If a line in the listing includes the word "scale", copy it out.
*** Block opens ***
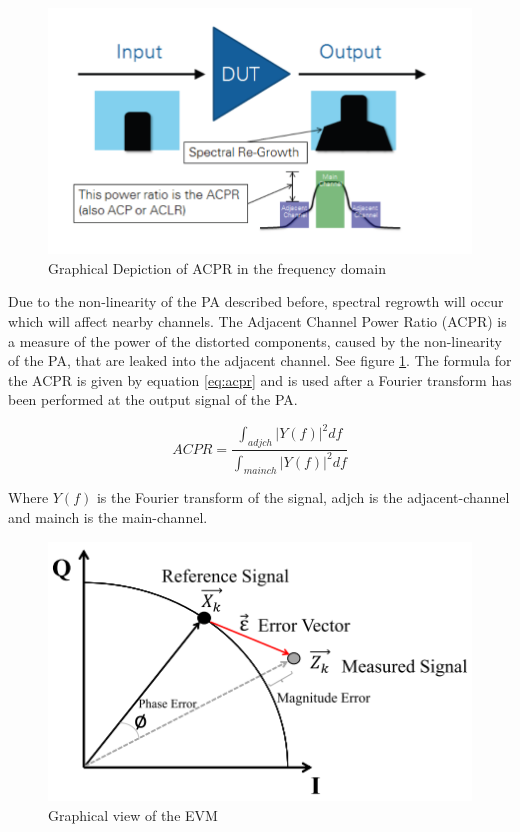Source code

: \begin{figure}[H]
\centering 
\includegraphics[scale = 0.5]{figures/ch1/acpr.png}
\caption{Graphical Depiction of ACPR in the frequency domain \citep{NI}}
\label{fig:acpr}
\end{figure}

Due to the non-linearity of the PA described before, spectral regrowth will occur which will affect nearby channels. The Adjacent Channel Power Ratio (ACPR) is a measure of the power of the distorted components, caused by the non-linearity of the PA, that are leaked into the adjacent channel. See figure \ref{fig:acpr}. The formula for the ACPR is given by equation \ref{eq:acpr} and is used after a Fourier transform has been performed at the output signal of the PA.

\begin{equation} \label{eq:acpr}
	ACPR = \frac{\int_{adjch}^{} |Y(f)|^2 df }{\int_{mainch}^{} |Y(f)|^2 df}
\end{equation}   

Where $Y(f)$ is the Fourier transform of the signal, adjch is the adjacent-channel and mainch is the main-channel. 

\begin{figure}[H]
\centering 
\includegraphics[scale = 0.8]{figures/ch1/evm.png}
\caption{Graphical view of the EVM}
\label{fig:evm}
\end{figure}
*** Block closes ***
- Output for this exercise:
\includegraphics[scale = 0.5]{figures/ch1/acpr.png}
\includegraphics[scale = 0.8]{figures/ch1/evm.png}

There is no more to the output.